Winter is coming. Are you ready? 

 August 10, 2022

By  Jane Frankland

No one can escape it. Everyone is talking about it…



Here’s a shopping list of just what could be headed our way…

Cutbacks. Soaring energy prices. Power cuts. Strikes. Defaults on loans. Repossessions. Inflation. Projects on hold. Revised revenue targets and KPIs. Exceptional competition. Redundancies. Bankruptcies. Pivoting. Increasing cyber attacks. Possibly war for more countries in Europe.

Although the definition of a recession varies between different countries and scholars, 2 consecutive quarters of decline in a country’s real gross domestic product (real GDP) is commonly used as a practical definition of a recession.

During a recession, the economy struggles, its output declines, people reduce their spending, business’revenues drop, or they go bankrupt, people are laid off. But recessions aren’t new, seem to occur every decade or so in modern economies, and are typically followed by periods of strong growth.

Hard times sort the wheat out from the chaff and as unpleasant as they are, when you come through them, they will make you stronger – as a person and as a business. During my career, in the UK, up until now, there have been 3 periods of recession – the early 90s when I just graduated, the Great Recession (2008-2009), and the Covid-19 Recession (2020).

Now there are numerous things you can do to survive and thrive during recessions, from assessing the situation and forecasted impact, planning out cashflow, financing and supply chains, and preserving cash, to dropping non-essential programs, pivoting your business model, marketing, selling and so on. However, I’m only going to talk about one today, and it’s leveraging your employees, team, and the way you work as a leader.

Here are my 3 top tips.

1.Take better care of your people

The only way you’re going to make the impact you need to in recessions or tough economic times is by creating and implementing effective strategic actions. And that means inspiring, empowering, managing, and equipping those you lead. It means attracting and pulling those you interact with naturally, rather than by control and force. It means treating your people as your greatest asset and unlocking the power of human creativity, imagination, and ingenuity.

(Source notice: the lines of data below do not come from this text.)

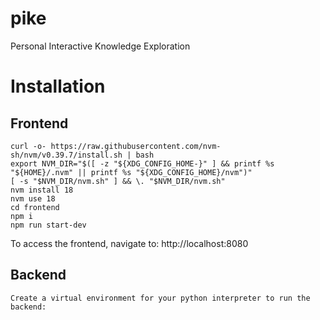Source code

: # pike
Personal Interactive Knowledge Exploration


# Installation
## Frontend
    curl -o- https://raw.githubusercontent.com/nvm-sh/nvm/v0.39.7/install.sh | bash
    export NVM_DIR="$([ -z "${XDG_CONFIG_HOME-}" ] && printf %s "${HOME}/.nvm" || printf %s "${XDG_CONFIG_HOME}/nvm")"
    [ -s "$NVM_DIR/nvm.sh" ] && \. "$NVM_DIR/nvm.sh"
    nvm install 18
    nvm use 18
    cd frontend
    npm i
    npm run start-dev

To access the frontend, navigate to:
     http://localhost:8080

## Backend
    Create a virtual environment for your python interpreter to run the backend:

No one comes ready-made, and with human capital high on a board’s agenda, organisations must accept that they need to double-down on talent management budgets and provide their teams with effective ways to learn, develop and re-skill.

This requires courageous leadership. It requires leaders to understand that when they unlock the power of human ingenuity that comes from identifying, developing, and equipping their teams – whether future or existing – with the resources they need to do their job, they access a whole new level of workforce transformation.

It sounds simple, doesn’t it? But sadly, many leaders and HR representatives struggle with this. Some believe they know exactly how to recruit and lead the “right” mix of skilled and flexible team members who fit in to their culture and have the “right” mindsets and behaviours. Others are too afraid to admit their ways aren’t working and delivering the expected returns on investment.

These problems can be solved quickly, but only when you build High Challenge-High Support environments, and when you focus your efforts in powerful and equal combination.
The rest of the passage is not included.